(Saved data entries):
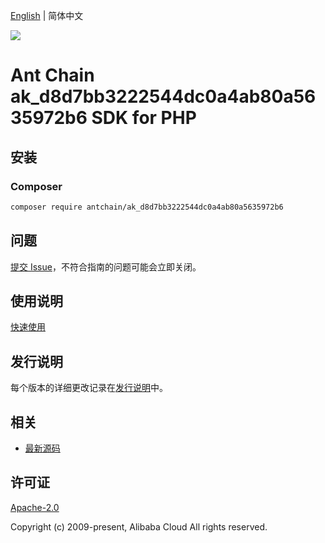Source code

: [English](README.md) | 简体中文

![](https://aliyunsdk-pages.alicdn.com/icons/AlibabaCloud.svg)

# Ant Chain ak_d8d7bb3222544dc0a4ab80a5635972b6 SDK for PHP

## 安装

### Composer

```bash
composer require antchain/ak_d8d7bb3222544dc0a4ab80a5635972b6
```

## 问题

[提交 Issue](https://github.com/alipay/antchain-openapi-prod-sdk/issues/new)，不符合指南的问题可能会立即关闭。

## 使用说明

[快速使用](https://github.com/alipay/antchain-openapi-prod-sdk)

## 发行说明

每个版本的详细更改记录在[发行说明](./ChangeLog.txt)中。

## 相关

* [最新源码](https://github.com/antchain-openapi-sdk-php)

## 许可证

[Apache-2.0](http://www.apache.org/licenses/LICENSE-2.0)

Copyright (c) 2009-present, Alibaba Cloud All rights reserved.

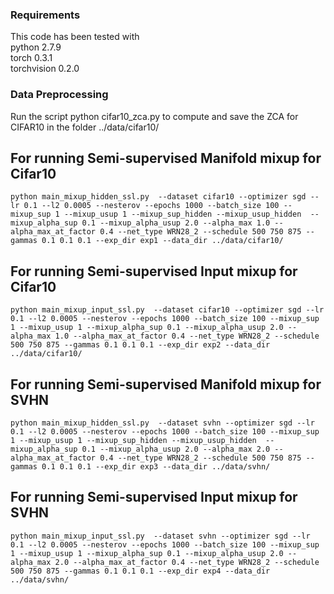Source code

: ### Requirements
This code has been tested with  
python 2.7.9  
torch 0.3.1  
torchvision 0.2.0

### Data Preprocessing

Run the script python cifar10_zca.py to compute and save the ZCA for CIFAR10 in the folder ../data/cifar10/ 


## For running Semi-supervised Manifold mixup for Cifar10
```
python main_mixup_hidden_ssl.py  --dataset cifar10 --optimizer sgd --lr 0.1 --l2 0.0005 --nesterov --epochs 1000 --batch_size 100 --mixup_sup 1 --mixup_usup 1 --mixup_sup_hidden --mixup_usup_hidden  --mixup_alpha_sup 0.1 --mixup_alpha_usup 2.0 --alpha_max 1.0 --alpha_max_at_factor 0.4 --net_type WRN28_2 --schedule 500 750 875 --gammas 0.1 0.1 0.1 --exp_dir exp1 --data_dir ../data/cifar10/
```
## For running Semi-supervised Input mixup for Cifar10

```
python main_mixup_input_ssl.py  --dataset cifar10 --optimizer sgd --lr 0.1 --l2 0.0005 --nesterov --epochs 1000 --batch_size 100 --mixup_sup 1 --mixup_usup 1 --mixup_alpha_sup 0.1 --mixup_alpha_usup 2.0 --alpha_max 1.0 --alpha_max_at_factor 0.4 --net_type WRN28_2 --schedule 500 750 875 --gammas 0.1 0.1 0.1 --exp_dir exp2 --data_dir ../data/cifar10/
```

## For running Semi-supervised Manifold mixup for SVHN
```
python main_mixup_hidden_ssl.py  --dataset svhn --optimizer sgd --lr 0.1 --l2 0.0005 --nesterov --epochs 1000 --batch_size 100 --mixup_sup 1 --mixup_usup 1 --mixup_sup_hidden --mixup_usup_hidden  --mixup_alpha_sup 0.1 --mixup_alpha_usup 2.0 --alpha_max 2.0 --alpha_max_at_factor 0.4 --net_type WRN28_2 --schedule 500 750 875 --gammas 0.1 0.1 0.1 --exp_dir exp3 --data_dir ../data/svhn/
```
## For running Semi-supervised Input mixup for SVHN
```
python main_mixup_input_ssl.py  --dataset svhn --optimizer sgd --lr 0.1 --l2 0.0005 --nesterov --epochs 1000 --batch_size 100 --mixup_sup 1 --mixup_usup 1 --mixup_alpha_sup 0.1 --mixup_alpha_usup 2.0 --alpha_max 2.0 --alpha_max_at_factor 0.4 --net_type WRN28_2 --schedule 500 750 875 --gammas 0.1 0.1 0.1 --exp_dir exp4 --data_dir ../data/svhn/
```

* * *

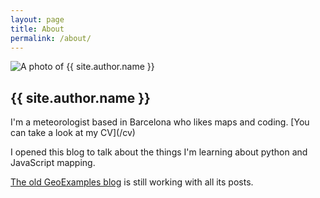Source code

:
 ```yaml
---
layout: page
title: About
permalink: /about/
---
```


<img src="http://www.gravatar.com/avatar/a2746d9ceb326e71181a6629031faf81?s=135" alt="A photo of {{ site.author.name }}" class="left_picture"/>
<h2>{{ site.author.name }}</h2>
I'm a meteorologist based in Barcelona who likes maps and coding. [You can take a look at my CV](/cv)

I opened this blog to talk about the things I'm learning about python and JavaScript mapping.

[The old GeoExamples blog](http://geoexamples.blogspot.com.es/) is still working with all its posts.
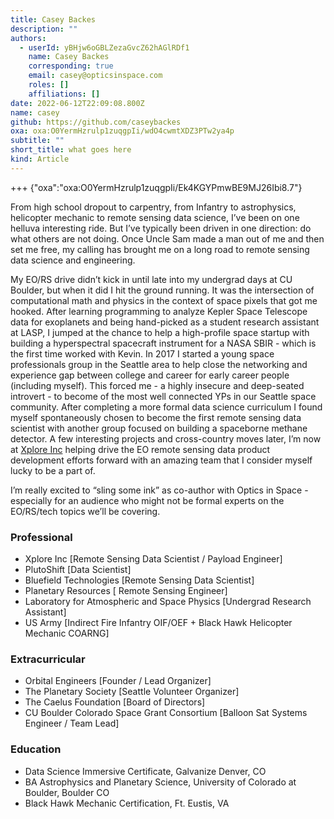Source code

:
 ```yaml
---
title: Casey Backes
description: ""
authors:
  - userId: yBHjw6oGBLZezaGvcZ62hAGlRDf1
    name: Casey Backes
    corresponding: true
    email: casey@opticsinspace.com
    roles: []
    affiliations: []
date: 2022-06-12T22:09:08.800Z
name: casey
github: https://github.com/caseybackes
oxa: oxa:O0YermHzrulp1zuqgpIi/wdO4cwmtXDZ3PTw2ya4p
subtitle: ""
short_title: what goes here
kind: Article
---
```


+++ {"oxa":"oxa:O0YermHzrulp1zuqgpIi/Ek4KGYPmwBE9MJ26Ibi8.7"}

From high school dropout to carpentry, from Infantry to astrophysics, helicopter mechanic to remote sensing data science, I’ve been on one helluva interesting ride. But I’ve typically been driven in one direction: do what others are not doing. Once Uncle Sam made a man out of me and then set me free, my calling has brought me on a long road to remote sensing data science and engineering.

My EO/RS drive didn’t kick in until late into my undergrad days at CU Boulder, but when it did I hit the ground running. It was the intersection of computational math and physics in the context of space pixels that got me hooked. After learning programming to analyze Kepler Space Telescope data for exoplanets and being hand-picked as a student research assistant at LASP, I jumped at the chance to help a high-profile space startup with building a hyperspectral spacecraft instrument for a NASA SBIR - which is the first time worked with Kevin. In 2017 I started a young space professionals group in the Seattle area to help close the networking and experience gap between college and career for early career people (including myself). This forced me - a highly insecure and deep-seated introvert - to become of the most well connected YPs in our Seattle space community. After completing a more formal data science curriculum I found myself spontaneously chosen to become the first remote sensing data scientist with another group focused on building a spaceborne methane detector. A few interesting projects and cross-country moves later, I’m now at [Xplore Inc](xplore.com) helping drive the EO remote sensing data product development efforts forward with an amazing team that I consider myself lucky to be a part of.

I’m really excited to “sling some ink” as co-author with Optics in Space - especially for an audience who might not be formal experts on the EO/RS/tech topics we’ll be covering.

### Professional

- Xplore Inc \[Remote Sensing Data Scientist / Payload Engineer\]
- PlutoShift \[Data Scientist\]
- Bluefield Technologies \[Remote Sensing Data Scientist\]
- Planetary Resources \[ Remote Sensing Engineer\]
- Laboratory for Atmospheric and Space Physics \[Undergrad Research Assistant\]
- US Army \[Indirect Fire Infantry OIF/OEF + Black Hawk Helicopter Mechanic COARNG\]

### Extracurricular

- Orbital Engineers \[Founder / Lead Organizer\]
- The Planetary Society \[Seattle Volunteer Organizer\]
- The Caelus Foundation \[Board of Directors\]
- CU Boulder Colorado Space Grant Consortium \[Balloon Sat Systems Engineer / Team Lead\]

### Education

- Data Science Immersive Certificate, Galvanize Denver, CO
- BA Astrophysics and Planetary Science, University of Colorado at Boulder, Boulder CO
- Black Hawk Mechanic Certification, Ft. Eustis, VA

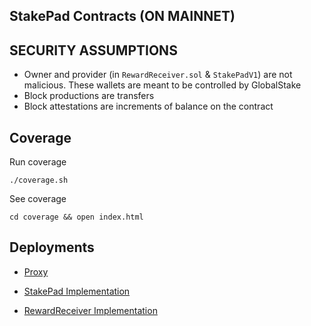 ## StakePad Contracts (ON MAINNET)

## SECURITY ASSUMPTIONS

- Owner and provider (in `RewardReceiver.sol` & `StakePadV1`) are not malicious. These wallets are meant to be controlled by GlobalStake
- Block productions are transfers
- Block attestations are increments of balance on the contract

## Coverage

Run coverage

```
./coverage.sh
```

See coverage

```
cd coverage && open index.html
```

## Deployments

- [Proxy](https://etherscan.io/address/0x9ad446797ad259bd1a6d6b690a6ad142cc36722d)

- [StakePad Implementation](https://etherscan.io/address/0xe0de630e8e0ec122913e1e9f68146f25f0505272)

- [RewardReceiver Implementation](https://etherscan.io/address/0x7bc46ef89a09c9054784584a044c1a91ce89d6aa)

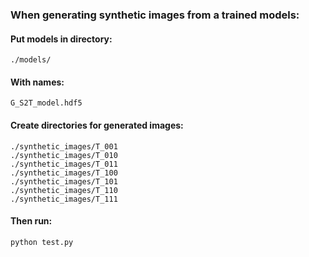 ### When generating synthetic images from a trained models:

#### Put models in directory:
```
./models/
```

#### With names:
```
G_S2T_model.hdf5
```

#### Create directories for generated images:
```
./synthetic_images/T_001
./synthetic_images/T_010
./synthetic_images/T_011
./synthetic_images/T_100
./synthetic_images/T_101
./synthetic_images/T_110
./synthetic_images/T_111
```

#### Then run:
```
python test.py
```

--

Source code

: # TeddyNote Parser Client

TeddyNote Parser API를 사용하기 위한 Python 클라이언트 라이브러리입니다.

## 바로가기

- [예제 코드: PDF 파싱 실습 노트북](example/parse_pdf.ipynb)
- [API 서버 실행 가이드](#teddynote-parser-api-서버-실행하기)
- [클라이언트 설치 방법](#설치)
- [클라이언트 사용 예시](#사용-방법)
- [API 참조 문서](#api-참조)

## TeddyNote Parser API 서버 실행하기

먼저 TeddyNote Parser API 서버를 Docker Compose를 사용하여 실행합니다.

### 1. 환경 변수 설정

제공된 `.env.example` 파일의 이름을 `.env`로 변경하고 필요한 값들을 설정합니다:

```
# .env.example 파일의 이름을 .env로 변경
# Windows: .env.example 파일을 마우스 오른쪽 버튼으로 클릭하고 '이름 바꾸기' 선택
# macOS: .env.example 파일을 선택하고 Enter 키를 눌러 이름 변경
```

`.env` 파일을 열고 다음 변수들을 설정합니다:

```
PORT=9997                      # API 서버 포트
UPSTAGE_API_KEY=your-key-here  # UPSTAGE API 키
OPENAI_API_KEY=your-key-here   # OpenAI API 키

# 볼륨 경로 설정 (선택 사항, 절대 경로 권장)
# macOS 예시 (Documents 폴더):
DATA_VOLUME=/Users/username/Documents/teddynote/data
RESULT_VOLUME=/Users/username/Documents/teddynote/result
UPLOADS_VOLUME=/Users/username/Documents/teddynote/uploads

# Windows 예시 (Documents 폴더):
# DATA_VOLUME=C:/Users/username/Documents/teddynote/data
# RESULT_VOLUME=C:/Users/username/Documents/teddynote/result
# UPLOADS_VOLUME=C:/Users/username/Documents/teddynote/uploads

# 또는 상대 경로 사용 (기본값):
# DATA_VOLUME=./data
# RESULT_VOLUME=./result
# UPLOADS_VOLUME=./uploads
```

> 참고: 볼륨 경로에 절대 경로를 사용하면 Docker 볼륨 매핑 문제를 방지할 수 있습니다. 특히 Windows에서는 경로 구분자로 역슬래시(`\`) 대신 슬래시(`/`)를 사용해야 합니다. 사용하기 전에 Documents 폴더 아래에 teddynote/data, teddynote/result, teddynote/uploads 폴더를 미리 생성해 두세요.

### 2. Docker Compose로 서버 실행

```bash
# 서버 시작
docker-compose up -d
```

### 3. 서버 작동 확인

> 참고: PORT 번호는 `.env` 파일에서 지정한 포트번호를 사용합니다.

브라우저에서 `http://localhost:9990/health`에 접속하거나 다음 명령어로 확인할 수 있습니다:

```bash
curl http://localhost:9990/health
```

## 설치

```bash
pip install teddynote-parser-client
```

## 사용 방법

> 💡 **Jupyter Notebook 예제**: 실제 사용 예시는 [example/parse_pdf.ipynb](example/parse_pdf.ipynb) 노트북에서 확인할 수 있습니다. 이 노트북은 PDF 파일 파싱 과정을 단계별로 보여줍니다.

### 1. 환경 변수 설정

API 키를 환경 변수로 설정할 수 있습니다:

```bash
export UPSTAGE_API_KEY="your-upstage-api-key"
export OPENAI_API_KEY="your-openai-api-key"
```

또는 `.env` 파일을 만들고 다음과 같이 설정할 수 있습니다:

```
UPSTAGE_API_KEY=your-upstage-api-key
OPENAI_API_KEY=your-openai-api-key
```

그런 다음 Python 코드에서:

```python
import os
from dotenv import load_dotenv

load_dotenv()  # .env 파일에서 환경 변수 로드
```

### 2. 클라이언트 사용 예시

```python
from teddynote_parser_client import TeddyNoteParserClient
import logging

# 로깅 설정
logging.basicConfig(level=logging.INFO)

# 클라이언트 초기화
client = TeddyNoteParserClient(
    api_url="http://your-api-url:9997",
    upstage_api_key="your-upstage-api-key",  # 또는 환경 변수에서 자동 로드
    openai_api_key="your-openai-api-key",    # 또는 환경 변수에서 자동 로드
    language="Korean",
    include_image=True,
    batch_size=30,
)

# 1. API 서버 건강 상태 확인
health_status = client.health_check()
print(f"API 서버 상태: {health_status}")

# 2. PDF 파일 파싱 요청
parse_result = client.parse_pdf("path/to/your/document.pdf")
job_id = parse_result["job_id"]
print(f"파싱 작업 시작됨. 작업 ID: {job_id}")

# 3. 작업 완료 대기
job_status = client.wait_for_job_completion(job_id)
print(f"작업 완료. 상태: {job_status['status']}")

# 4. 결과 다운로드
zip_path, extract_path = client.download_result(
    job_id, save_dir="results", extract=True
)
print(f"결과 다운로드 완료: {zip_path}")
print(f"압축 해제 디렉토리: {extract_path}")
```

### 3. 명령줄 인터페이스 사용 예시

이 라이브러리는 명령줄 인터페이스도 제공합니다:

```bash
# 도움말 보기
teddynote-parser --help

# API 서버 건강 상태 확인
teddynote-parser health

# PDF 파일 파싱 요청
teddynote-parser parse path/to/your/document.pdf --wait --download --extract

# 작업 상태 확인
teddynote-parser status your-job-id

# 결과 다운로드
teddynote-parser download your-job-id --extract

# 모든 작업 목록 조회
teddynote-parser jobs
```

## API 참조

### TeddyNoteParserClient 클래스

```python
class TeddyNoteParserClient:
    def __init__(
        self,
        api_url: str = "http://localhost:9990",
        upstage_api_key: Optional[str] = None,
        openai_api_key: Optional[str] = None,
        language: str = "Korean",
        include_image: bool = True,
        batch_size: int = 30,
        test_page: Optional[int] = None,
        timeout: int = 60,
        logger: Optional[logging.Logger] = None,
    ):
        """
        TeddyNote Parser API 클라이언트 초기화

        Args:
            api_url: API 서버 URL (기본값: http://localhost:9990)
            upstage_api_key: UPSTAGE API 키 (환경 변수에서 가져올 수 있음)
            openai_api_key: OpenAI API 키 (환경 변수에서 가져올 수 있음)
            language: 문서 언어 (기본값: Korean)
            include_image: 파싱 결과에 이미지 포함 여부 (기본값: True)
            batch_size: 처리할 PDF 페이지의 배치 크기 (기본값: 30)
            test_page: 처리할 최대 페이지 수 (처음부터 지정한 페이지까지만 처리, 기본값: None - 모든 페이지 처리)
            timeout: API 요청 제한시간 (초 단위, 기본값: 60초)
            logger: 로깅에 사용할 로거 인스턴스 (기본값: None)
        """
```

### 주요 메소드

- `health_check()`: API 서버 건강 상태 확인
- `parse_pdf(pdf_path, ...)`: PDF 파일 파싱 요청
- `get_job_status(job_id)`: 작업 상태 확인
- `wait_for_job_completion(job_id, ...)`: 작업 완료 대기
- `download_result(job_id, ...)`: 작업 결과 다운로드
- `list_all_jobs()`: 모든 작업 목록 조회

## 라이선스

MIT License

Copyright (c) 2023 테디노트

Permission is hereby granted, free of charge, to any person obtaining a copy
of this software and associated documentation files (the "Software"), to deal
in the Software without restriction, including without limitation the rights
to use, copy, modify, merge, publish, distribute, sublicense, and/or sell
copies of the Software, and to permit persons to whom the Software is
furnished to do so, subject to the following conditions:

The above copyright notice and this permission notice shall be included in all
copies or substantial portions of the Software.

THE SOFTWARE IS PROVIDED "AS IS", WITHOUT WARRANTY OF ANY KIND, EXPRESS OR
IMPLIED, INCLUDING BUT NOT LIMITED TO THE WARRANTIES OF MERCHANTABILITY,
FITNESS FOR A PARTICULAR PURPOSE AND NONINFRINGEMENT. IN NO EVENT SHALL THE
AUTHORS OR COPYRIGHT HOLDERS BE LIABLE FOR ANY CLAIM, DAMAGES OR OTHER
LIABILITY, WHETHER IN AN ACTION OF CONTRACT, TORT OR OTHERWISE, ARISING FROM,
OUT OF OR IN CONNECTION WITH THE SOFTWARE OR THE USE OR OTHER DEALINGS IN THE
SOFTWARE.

(TASK TO COMPLETE):
Copy down every line of the entries containing the word "发行说明".

(WRITTEN SOLUTION):
## 发行说明
每个版本的详细更改记录在[发行说明](./ChangeLog.txt)中。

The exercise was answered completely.